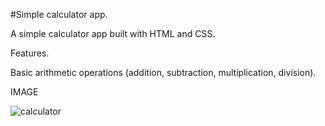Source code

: #Simple calculator app.

A simple calculator app built with HTML and CSS.

Features.

Basic arithmetic operations (addition, subtraction, multiplication, division).

IMAGE

![calculator](https://github.com/AnilYadav8421/Calculator-app/assets/138858484/9545c531-bc93-4dd2-a4e9-51d1e8098051)
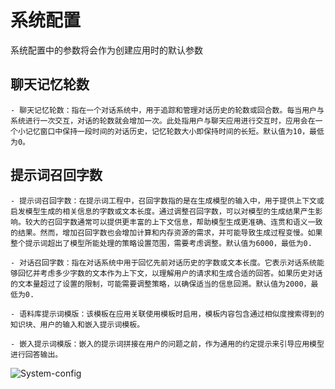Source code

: # 系统配置

 系统配置中的参数将会作为创建应用时的默认参数


## 聊天记忆轮数

    - 聊天记忆轮数：指在一个对话系统中，用于追踪和管理对话历史的轮数或回合数。每当用户与系统进行一次交互，对话的轮数就会增加一次。此处指用户与聊天应用进行交互时，应用会在一个小记忆窗口中保持一段时间的对话历史，记忆轮数大小即保持时间的长短。默认值为10，最低为0。
## 提示词召回字数
    - 提示词召回字数：在提示词工程中，召回字数指的是在生成模型的输入中，用于提供上下文或启发模型生成的相关信息的字数或文本长度。通过调整召回字数，可以对模型的生成结果产生影响。较大的召回字数通常可以提供更丰富的上下文信息，帮助模型生成更准确、连贯和语义一致的结果。然而，增加召回字数也会增加计算和内存资源的需求，并可能导致生成过程变慢。如果整个提示词超出了模型所能处理的策略设置范围，需要考虑调整。默认值为6000，最低为0.
   
    - 对话召回字数：指在对话系统中用于回忆先前对话历史的字数或文本长度。它表示对话系统能够回忆并考虑多少字数的文本作为上下文，以理解用户的请求和生成合适的回答。如果历史对话的文本量超过了设置的限制，可能需要调整策略，以确保适当的信息回溯。默认值为2000，最低为0.
   
    - 语料库提示词模版：该模板在应用关联使用模板时启用，模板内容包含通过相似度搜索得到的知识块、用户的输入和嵌入提示词模板。
   
    - 嵌入提示词模版：嵌入的提示词拼接在用户的问题之前，作为通用的约定提示来引导应用模型进行回答输出。

 ![System-config](image.png)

+===+

Exercise requirements >>
Text only, pictures out: give every record again as written.

Solution to this exercise >>
Source code

: #Simple calculator app.

A simple calculator app built with HTML and CSS.

Features.

Basic arithmetic operations (addition, subtraction, multiplication, division).

IMAGE

![calculator](https://github.com/AnilYadav8421/Calculator-app/assets/138858484/9545c531-bc93-4dd2-a4e9-51d1e8098051)
Source code

: # 系统配置

 系统配置中的参数将会作为创建应用时的默认参数


## 聊天记忆轮数

    - 聊天记忆轮数：指在一个对话系统中，用于追踪和管理对话历史的轮数或回合数。每当用户与系统进行一次交互，对话的轮数就会增加一次。此处指用户与聊天应用进行交互时，应用会在一个小记忆窗口中保持一段时间的对话历史，记忆轮数大小即保持时间的长短。默认值为10，最低为0。
## 提示词召回字数
    - 提示词召回字数：在提示词工程中，召回字数指的是在生成模型的输入中，用于提供上下文或启发模型生成的相关信息的字数或文本长度。通过调整召回字数，可以对模型的生成结果产生影响。较大的召回字数通常可以提供更丰富的上下文信息，帮助模型生成更准确、连贯和语义一致的结果。然而，增加召回字数也会增加计算和内存资源的需求，并可能导致生成过程变慢。如果整个提示词超出了模型所能处理的策略设置范围，需要考虑调整。默认值为6000，最低为0.
   
    - 对话召回字数：指在对话系统中用于回忆先前对话历史的字数或文本长度。它表示对话系统能够回忆并考虑多少字数的文本作为上下文，以理解用户的请求和生成合适的回答。如果历史对话的文本量超过了设置的限制，可能需要调整策略，以确保适当的信息回溯。默认值为2000，最低为0.
   
    - 语料库提示词模版：该模板在应用关联使用模板时启用，模板内容包含通过相似度搜索得到的知识块、用户的输入和嵌入提示词模板。
   
    - 嵌入提示词模版：嵌入的提示词拼接在用户的问题之前，作为通用的约定提示来引导应用模型进行回答输出。

 ![System-config](image.png)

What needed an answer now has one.